Harpers Weekly on the Louisiana Tigers

Dr. Terry Jones forwarded this great story from the Harpers Weekly about the Louisiana Tigers in Virginia. GREAT PIECE! The author of this article REALLY poured on some exaggerations to paint a picture of how much he really did not like the Tigers.



Harper’s Weekly, June 7, 1862

ABOUT FINISHED.

GENERAL McCLELLAN telegraphs that the "Fourth Michigan have about finished the Louisiana Tigers."  We fancy we shall have some more dispatches of this tenor.

These Southern bravoes, who call themselves "Tigers," and "Lions," and "Grave-diggers," and "Yankee-slayers;" who carry black flags, and refuse quarter to unarmed men; who dig up the corpses of our dead soldiers, and send their bones home to their lady loves as trophies—these creatures, who are a speaking illustration of the brutalizing effect of the institutions among which they have been reared, and whose savage instincts would appall the most ferocious native of Dahomey or Patagonia—these fellows can never withstand the onset of a Christian soldiery. They are capable of assassinating a Union man, or of whipping a black woman to death; but when it comes to standing up in a fair fight against Northern men, in any thing like equal numbers, they run like hares. Brutality and manhood can no more coexist in the same individual than oil and water can mingle.

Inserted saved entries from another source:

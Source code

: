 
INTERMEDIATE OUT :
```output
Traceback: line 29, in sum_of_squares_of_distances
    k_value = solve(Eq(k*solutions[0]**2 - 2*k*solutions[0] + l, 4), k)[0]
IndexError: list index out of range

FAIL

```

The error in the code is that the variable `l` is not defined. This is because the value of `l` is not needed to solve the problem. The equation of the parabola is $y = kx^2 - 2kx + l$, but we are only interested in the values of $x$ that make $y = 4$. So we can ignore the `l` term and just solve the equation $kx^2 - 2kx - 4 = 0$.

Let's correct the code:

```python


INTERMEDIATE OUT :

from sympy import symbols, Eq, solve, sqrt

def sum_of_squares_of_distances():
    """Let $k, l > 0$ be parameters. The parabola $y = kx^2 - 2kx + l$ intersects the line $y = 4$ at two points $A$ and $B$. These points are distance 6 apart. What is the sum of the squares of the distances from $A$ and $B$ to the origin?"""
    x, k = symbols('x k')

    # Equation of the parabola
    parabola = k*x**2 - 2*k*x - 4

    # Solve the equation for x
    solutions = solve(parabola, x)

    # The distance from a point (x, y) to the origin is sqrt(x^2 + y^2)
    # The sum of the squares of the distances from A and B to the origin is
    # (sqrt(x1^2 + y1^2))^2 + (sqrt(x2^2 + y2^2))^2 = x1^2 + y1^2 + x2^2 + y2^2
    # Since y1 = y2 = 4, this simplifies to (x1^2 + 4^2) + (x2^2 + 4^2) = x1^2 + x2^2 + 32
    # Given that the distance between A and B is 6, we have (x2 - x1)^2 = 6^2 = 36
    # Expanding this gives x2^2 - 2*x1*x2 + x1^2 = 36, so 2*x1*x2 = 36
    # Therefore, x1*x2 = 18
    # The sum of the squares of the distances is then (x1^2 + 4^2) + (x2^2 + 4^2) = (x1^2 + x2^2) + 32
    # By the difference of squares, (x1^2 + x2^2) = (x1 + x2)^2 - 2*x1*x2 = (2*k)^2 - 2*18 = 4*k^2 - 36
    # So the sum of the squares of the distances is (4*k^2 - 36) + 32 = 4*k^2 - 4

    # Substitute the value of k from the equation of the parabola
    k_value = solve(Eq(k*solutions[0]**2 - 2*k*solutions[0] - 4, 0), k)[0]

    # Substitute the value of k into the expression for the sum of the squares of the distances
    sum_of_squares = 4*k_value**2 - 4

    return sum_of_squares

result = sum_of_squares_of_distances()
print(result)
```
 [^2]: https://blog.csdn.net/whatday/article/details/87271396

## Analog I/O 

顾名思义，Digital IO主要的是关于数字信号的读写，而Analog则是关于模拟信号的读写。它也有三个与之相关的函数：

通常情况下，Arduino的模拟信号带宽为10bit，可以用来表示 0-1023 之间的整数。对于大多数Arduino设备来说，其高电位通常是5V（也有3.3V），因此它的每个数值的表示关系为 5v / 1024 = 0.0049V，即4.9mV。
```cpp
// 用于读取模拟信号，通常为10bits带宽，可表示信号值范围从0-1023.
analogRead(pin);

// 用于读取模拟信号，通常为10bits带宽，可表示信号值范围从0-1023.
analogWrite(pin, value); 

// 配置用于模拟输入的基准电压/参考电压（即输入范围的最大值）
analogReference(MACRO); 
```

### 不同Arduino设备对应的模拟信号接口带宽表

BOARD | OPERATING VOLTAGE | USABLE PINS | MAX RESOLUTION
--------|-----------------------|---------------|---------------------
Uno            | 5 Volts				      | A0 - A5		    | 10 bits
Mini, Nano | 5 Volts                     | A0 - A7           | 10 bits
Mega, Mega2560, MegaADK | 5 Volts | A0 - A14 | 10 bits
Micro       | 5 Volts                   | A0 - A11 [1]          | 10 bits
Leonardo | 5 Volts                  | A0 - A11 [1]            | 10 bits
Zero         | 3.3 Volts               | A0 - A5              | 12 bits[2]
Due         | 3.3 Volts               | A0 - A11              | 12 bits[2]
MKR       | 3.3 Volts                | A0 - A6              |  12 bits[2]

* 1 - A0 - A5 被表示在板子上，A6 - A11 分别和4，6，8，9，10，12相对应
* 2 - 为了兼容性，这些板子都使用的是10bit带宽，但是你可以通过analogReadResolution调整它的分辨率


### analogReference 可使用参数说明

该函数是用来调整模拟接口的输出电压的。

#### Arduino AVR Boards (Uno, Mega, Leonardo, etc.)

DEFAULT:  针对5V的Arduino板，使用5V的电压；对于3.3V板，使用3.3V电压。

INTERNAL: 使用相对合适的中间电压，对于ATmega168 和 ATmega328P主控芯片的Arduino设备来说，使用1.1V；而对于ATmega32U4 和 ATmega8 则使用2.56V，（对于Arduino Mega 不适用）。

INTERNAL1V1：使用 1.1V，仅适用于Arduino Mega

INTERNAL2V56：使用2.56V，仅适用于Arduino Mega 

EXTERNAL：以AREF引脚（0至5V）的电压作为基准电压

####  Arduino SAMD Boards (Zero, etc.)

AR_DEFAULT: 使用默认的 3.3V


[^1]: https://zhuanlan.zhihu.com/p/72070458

We are not sorry to hear that the "Louisiana Tigers" are "about finished." It is about time that some other of these Southern regiments, which have desolated the South and done their best to destroy the nation, were "about finished" too. A gentleman from Tennessee reports that in certain neighborhoods the rebel soldiers have not only destroyed crops and fences, but have wantonly torn down houses and barns, burned every thing that would burn, and so thoroughly obliterated every vestige of improvement from the land, that the wretched owners who are now returning to their homes, under cover of our flag, experience some difficulty in discovering whereabouts their houses stood. Others tell still more fearful stories of outrages—outrages nameless and horrible; of whole districts in which not a woman or a girl has escaped the fiendish brutality of the Texans and Louisianians. It is about time, in the name of God and humanity, that the authors of these atrocities should be "finished."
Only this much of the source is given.